Hallo mein Name ist Marielies Schwarz und dich bin Studentin an der Wirtschaftsundiversität Wien. Wir schreiben gerade an einer Seminararbeit zum Thema Passivhausbau. Um unsere Marktanalyse genauer gestallten zu können, machen wir eine Umfrage bei Leuten, die gerade ein Haus bauen, die vorhaben eines zu bauen oder die schon eine Haus gebaut haben (muss nicht Passivhaus sein). Na hätte jem. Lust mitzumachen. Es wären 10 sinnvoll investierte Minuten und ich wäre Ihnen sehr dankbar. Ich kann den Fragebogen per email verschicken oder auch anrufen. Liebe Grüße und Danke Marielies
  • Name:
  • Marielies
  1. Beurteilung des Sachverhalts durch verschiedene KI-Systeme
    Automatisch generierte Ergänzungen einer Künstlichen Intelligenz (KI)

    Automatisch generierte KI-Ergänzungen

    Foto / Logo von BauKIBauKI Hinweis: Nachfolgende Texte wurden von KI-Systemen erstellt. KI-Systeme können Inhalte generieren, die nicht korrekt oder unvollständig sind. Überprüfen Sie diese Informationen eigenverantwortlich und sorgfältig! Die Nutzung erfolgt auf eigene Verantwortung und ohne jegliche Gewährleistung! Es findet keine Rechts-, Steuer-, Planungs- oder Gutachterberatung statt. Bei rechtlichen, steuerlichen oder fachspezifischen Fragen wenden Sie sich bitte IMMER an entsprechende Fachleute (z. B. Fachanwalt, Steuerberater, Sachverständige).

    Sicherheitshinweise

    🔴 KRITISCH: Keine persönlichen, vertraulichen oder rechtlich geschützten Daten (z. B. E-Mail, Telefonnummer, Adresse, Bankverbindung) an die Umfrage versenden – solange keine valide DSGVO-konforme Datenschutzerklärung vorliegt.

    🔴 KRITISCH: Vor Teilnahme die Identität der Studentin und die Echtheit der Umfrage durch direkten Kontakt mit der Wirtschaftsuniversität Wien (offizielle Website, Studienabteilung oder Prüfungsamt) verifizieren.

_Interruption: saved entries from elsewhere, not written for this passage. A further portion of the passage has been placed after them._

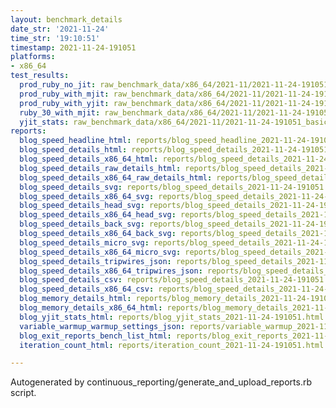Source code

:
 ```yaml
---
layout: benchmark_details
date_str: '2021-11-24'
time_str: '19:10:51'
timestamp: 2021-11-24-191051
platforms:
- x86_64
test_results:
  prod_ruby_no_jit: raw_benchmark_data/x86_64/2021-11/2021-11-24-191051_basic_benchmark_prod_ruby_no_jit.json
  prod_ruby_with_mjit: raw_benchmark_data/x86_64/2021-11/2021-11-24-191051_basic_benchmark_prod_ruby_with_mjit.json
  prod_ruby_with_yjit: raw_benchmark_data/x86_64/2021-11/2021-11-24-191051_basic_benchmark_prod_ruby_with_yjit.json
  ruby_30_with_mjit: raw_benchmark_data/x86_64/2021-11/2021-11-24-191051_basic_benchmark_ruby_30_with_mjit.json
  yjit_stats: raw_benchmark_data/x86_64/2021-11/2021-11-24-191051_basic_benchmark_yjit_stats.json
reports:
  blog_speed_headline_html: reports/blog_speed_headline_2021-11-24-191051.html
  blog_speed_details_html: reports/blog_speed_details_2021-11-24-191051.html
  blog_speed_details_x86_64_html: reports/blog_speed_details_2021-11-24-191051.x86_64.html
  blog_speed_details_raw_details_html: reports/blog_speed_details_2021-11-24-191051.raw_details.html
  blog_speed_details_x86_64_raw_details_html: reports/blog_speed_details_2021-11-24-191051.x86_64.raw_details.html
  blog_speed_details_svg: reports/blog_speed_details_2021-11-24-191051.svg
  blog_speed_details_x86_64_svg: reports/blog_speed_details_2021-11-24-191051.x86_64.svg
  blog_speed_details_head_svg: reports/blog_speed_details_2021-11-24-191051.head.svg
  blog_speed_details_x86_64_head_svg: reports/blog_speed_details_2021-11-24-191051.x86_64.head.svg
  blog_speed_details_back_svg: reports/blog_speed_details_2021-11-24-191051.back.svg
  blog_speed_details_x86_64_back_svg: reports/blog_speed_details_2021-11-24-191051.x86_64.back.svg
  blog_speed_details_micro_svg: reports/blog_speed_details_2021-11-24-191051.micro.svg
  blog_speed_details_x86_64_micro_svg: reports/blog_speed_details_2021-11-24-191051.x86_64.micro.svg
  blog_speed_details_tripwires_json: reports/blog_speed_details_2021-11-24-191051.tripwires.json
  blog_speed_details_x86_64_tripwires_json: reports/blog_speed_details_2021-11-24-191051.x86_64.tripwires.json
  blog_speed_details_csv: reports/blog_speed_details_2021-11-24-191051.csv
  blog_speed_details_x86_64_csv: reports/blog_speed_details_2021-11-24-191051.x86_64.csv
  blog_memory_details_html: reports/blog_memory_details_2021-11-24-191051.html
  blog_memory_details_x86_64_html: reports/blog_memory_details_2021-11-24-191051.x86_64.html
  blog_yjit_stats_html: reports/blog_yjit_stats_2021-11-24-191051.html
  variable_warmup_warmup_settings_json: reports/variable_warmup_2021-11-24-191051.warmup_settings.json
  blog_exit_reports_bench_list_html: reports/blog_exit_reports_2021-11-24-191051.bench_list.html
  iteration_count_html: reports/iteration_count_2021-11-24-191051.html

---
```

Autogenerated by continuous_reporting/generate_and_upload_reports.rb script.

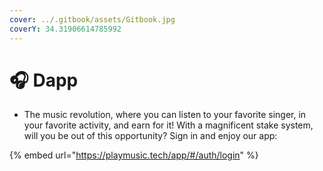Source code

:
 ```yaml
---
cover: ../.gitbook/assets/Gitbook.jpg
coverY: 34.31906614785992
---
```


# 🎧 Dapp

* The music revolution, where you can listen to your favorite singer, in your favorite activity, and earn for it! With a magnificent stake system, will you be out of this opportunity? Sign in and enjoy our app:

{% embed url="https://playmusic.tech/app/#/auth/login" %}
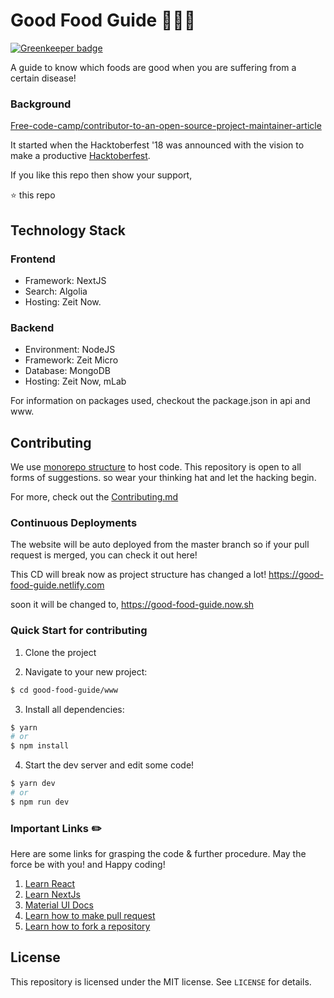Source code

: # Good Food Guide :tada::tada::smile:

[![Greenkeeper badge](https://badges.greenkeeper.io/drex44/good-food-guide.svg)](https://greenkeeper.io/)

A guide to know which foods are good when you are suffering from a certain disease!

### Background

[Free-code-camp/contributor-to-an-open-source-project-maintainer-article](https://medium.com/free-code-camp/how-i-went-from-being-a-contributor-to-an-open-source-project-maintainer-acd8a6b316f5)

It started when the Hacktoberfest '18 was announced with the vision to make a productive [Hacktoberfest](https://hacktoberfest.digitalocean.com/).

If you like this repo then show your support,

:star: this repo

## Technology Stack

### Frontend

- Framework: NextJS
- Search: Algolia
- Hosting: Zeit Now.

### Backend

- Environment: NodeJS
- Framework: Zeit Micro
- Database: MongoDB
- Hosting: Zeit Now, mLab

For information on packages used, checkout the package.json in api and www.

## Contributing

We use [monorepo structure](https://trunkbaseddevelopment.com/monorepos/) to host code. This repository is open to all forms of suggestions. so wear your thinking hat and let the hacking begin.

For more, check out the [Contributing.md](https://github.com/drex44/good-food-guide/blob/master/CONTRIBUTING.md)

### Continuous Deployments

The website will be auto deployed from the master branch so if your pull request is merged, you can check it out here!

This CD will break now as project structure has changed a lot!
https://good-food-guide.netlify.com

soon it will be changed to,
https://good-food-guide.now.sh

### Quick Start for contributing

1.  Clone the project

2.  Navigate to your new project:

```bash
$ cd good-food-guide/www
```

3.  Install all dependencies:

```bash
$ yarn
# or
$ npm install
```

4.  Start the dev server and edit some code!

```bash
$ yarn dev
# or
$ npm run dev
```

### Important Links :pencil2:

Here are some links for grasping the code & further procedure. May the force be with you! and Happy coding!

1. [Learn React](https://reactjs.org/docs/hello-world.html)
2. [Learn NextJs](https://nextjs.org/learn)
3. [Material UI Docs](http://material-ui.com)
4. [Learn how to make pull request](https://help.github.com/articles/creating-a-pull-request/)
5. [Learn how to fork a repository](https://help.github.com/articles/fork-a-repo/)

## License

This repository is licensed under the MIT license. See `LICENSE` for
details.
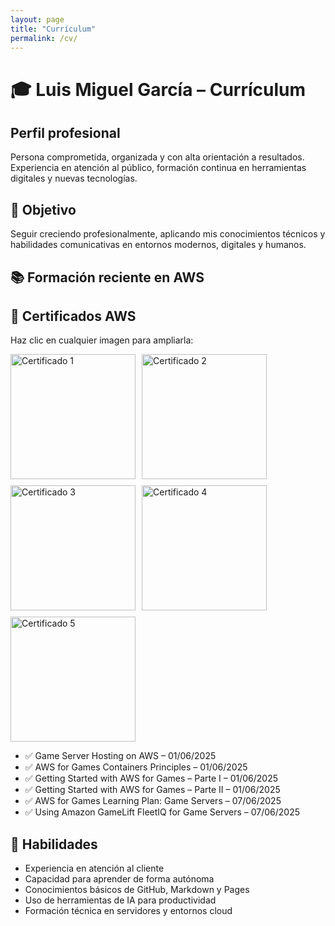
 ```yaml
---
layout: page
title: "Currículum"
permalink: /cv/
---
```


# 🎓 Luis Miguel García – Currículum

## Perfil profesional

Persona comprometida, organizada y con alta orientación a resultados. Experiencia en atención al público, formación continua en herramientas digitales y nuevas tecnologías.

## 🎯 Objetivo

Seguir creciendo profesionalmente, aplicando mis conocimientos técnicos y habilidades comunicativas en entornos modernos, digitales y humanos.

## 📚 Formación reciente en AWS
## 🧾 Certificados AWS

Haz clic en cualquier imagen para ampliarla:

<div style="display: flex; flex-wrap: wrap; gap: 10px;">

  <a href="/assets/certificados/certificado_1.jpg" target="_blank">
    <img src="/assets/certificados/certificado_1.jpg" width="200" alt="Certificado 1">
  </a>

  <a href="/assets/certificados/certificado_2.jpg" target="_blank">
    <img src="/assets/certificados/certificado_2.jpg" width="200" alt="Certificado 2">
  </a>

  <a href="/assets/certificados/certificado_3.jpg" target="_blank">
    <img src="/assets/certificados/certificado_3.jpg" width="200" alt="Certificado 3">
  </a>

  <a href="/assets/certificados/certificado_4.jpg" target="_blank">
    <img src="/assets/certificados/certificado_4.jpg" width="200" alt="Certificado 4">
  </a>

  <a href="/assets/certificados/certificado_5.jpg" target="_blank">
    <img src="/assets/certificados/certificado_5.jpg" width="200" alt="Certificado 5">
  </a>

</div>

- ✅ Game Server Hosting on AWS – 01/06/2025  
- ✅ AWS for Games Containers Principles – 01/06/2025  
- ✅ Getting Started with AWS for Games – Parte I – 01/06/2025  
- ✅ Getting Started with AWS for Games – Parte II – 01/06/2025  
- ✅ AWS for Games Learning Plan: Game Servers – 07/06/2025  
- ✅ Using Amazon GameLift FleetIQ for Game Servers – 07/06/2025  

## 🧠 Habilidades

- Experiencia en atención al cliente
- Capacidad para aprender de forma autónoma
- Conocimientos básicos de GitHub, Markdown y Pages
- Uso de herramientas de IA para productividad
- Formación técnica en servidores y entornos cloud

    ⚠️ WICHTIG: Die fehlerhafte Institutionenbezeichnung „Wirtschaftsundiversität Wien“ und informelle Sprache („Na hätte jem. Lust…“) sind Indikatoren für mangelnde Sorgfalt – keine Annahme der Seriosität ohne externe Bestätigung.

    ⚠️ WICHTIG: Eine anonyme Umfrage ist nur dann datenschutzkonform, wenn keine indirekt identifizierbaren Angaben (z. B. Bauort + Baujahr + Projektgröße) erhoben werden – dies muss im Datenschutzhinweis explizit geklärt sein.

    KI-Analyse (GoogleAI)

    Hallo Marielies Schwarz,

    Ich finde es gut, dass Sie eine Umfrage für Ihre Seminararbeit zum Thema Passivhausbau durchführen. Um die Teilnahmebereitschaft zu erhöhen, empfehle ich, den Fokus der Umfrage klar zu kommunizieren und die geschätzte Bearbeitungszeit hervorzuheben.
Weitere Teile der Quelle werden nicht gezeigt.